▸ Entries supplied
══════════════════════════════

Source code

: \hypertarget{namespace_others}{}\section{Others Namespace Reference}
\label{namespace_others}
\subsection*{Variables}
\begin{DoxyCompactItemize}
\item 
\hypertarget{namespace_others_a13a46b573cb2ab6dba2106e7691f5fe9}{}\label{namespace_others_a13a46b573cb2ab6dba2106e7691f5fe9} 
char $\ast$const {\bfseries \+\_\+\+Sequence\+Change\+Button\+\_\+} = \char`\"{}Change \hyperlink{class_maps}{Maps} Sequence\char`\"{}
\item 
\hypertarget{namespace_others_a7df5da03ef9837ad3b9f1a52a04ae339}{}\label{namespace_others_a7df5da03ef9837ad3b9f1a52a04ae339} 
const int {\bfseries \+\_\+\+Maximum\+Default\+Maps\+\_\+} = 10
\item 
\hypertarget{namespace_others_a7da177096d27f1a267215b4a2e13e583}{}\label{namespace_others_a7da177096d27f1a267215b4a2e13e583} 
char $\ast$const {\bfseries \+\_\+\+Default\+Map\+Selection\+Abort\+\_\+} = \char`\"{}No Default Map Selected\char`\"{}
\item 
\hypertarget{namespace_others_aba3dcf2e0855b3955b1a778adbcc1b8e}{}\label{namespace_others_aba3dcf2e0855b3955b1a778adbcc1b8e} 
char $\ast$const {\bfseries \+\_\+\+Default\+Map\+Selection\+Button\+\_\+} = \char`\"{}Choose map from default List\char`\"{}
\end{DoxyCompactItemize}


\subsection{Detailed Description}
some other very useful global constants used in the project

══════════════════════════════

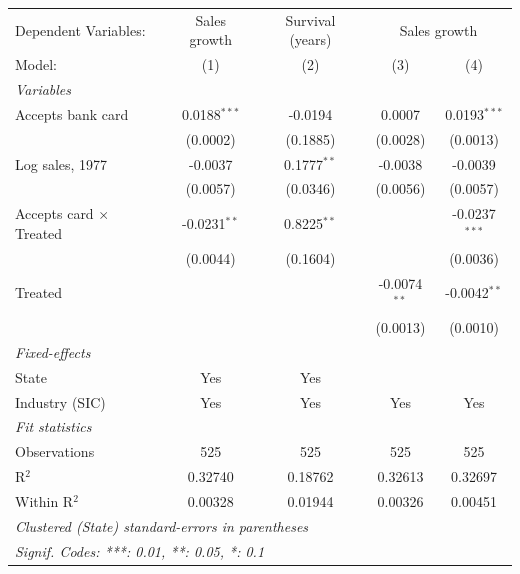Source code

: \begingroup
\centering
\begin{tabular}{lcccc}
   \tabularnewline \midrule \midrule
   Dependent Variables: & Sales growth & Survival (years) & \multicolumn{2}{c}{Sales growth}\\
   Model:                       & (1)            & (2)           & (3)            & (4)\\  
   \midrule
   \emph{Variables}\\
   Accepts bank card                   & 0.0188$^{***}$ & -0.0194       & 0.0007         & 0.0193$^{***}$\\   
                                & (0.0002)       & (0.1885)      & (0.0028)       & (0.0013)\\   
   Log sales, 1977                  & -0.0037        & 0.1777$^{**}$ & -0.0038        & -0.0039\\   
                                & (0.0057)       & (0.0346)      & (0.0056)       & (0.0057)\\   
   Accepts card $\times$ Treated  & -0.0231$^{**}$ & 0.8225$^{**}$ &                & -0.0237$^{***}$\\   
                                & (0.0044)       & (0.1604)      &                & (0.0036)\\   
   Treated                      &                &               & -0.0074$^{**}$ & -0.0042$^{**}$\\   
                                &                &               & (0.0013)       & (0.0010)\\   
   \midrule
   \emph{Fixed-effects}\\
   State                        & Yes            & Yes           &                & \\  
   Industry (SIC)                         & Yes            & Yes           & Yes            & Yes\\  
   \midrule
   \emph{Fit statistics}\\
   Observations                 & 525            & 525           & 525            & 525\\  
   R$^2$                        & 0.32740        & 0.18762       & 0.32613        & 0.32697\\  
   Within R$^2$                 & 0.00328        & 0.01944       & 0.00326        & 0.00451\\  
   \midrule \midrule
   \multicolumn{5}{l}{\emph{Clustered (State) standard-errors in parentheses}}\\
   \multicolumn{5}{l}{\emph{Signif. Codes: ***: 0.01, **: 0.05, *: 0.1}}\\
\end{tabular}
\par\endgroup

══════════════════════════════

▸ Work instruction
Count how many lines of the listing include "bfseries". Nothing but the number is wanted.

▸ Solution to this exercise
4